Convert PDF to EPUB, LaTeX, Text, XPS in Python

Convert PDF to EPUB

EPUB is a free and open e-book standard from the International Digital Publishing Forum (IDPF). Files have the extension .epub. EPUB is designed for reflowable content, meaning that an EPUB reader can optimize text for a particular display device. EPUB also supports fixed-layout content. The format is intended as a single format that publishers and conversion houses can use in-house, as well as for distribution and sale. It supersedes the Open eBook standard.

Aspose.PDF for Python also supports the feature to convert PDF documents to EPUB format. Aspose.PDF for Python has a class named ‘EpubSaveOptions’ which can be used as the second argument to document.save() method, to generate an EPUB file. Please try using the following code snippet to accomplish this requirement with Python.


    from os import path
    import aspose.pdf as ap

    path_infile = path.join(self.data_dir, infile)
    path_outfile = path.join(self.data_dir, "python", outfile)

    document = ap.Document(path_infile)
    save_options = ap.EpubSaveOptions()
    save_options.content_recognition_mode = (
        ap.EpubSaveOptions.RecognitionMode.FLOW
    )
    document.save(path_outfile, save_options)

    print(infile + " converted into " + outfile)

Convert PDF to LaTeX/TeX

Aspose.PDF for Python via .NET support converting PDF to LaTeX/TeX. The LaTeX file format is a text file format with the special markup and used in TeX-based document preparation system for high-quality typesetting.

To convert PDF files to TeX, Aspose.PDF has the class LaTeXSaveOptions which provides the property OutDirectoryPath for saving temporary images during the conversion process.

The following code snippet shows the process of converting PDF files into the TEX format with Python.


    from os import path
    import aspose.pdf as ap

    path_infile = path.join(self.data_dir, infile)
    path_outfile = path.join(self.data_dir, "python", outfile)

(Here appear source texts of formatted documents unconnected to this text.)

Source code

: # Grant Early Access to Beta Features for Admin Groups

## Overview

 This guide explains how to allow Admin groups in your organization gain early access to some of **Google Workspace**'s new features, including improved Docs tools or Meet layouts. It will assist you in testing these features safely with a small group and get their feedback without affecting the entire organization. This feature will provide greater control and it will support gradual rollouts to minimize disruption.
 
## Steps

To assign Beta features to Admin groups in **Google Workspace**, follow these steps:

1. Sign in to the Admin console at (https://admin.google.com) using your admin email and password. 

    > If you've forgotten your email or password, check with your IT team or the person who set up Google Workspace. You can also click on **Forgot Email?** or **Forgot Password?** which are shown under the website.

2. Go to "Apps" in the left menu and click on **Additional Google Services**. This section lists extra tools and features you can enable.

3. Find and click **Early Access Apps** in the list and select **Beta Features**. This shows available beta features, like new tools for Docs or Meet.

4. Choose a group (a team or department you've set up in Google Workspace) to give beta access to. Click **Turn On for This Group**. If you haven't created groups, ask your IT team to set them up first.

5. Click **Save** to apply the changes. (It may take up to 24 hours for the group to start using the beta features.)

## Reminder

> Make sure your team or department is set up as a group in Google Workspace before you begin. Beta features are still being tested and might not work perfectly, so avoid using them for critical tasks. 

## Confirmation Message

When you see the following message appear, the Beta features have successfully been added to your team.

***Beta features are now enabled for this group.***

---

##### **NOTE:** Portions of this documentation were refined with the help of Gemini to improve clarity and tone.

    document = ap.Document(path_infile)
    save_options = ap.LaTeXSaveOptions()

    document.save(path_outfile, save_options)
    print(infile + " converted into " + outfile)

Convert PDF to Text

Aspose.PDF for Python support converting whole PDF document and single page to a Text file. You can convert PDF document to TXT file using ‘TextDevice’ class. The following code snippet explains how to extract the texts from the all pages.


    from os import path
    import aspose.pdf as ap

    path_infile = path.join(self.data_dir, infile)
    path_outfile = path.join(self.data_dir, "python", outfile)

    document = ap.Document(path_infile)
    device = ap.devices.TextDevice()
    device.process(document.pages[1], path_outfile)

    print(infile + " converted into " + outfile)

Convert PDF to XPS

Aspose.PDF for Python gives a possibility to convert PDF files to XPS format. Let try to use the presented code snippet for converting PDF files to XPS format with Python.

The XPS file type is primarily associated with the XML Paper Specification by Microsoft Corporation. The XML Paper Specification (XPS), formerly codenamed Metro and subsuming the Next Generation Print Path (NGPP) marketing concept, is Microsoft’s initiative to integrate document creation and viewing into the Windows operating system.

To convert PDF files to XPS, Aspose.PDF has the class XpsSaveOptions that is used as the second argument to the document.save() method to generate the XPS file.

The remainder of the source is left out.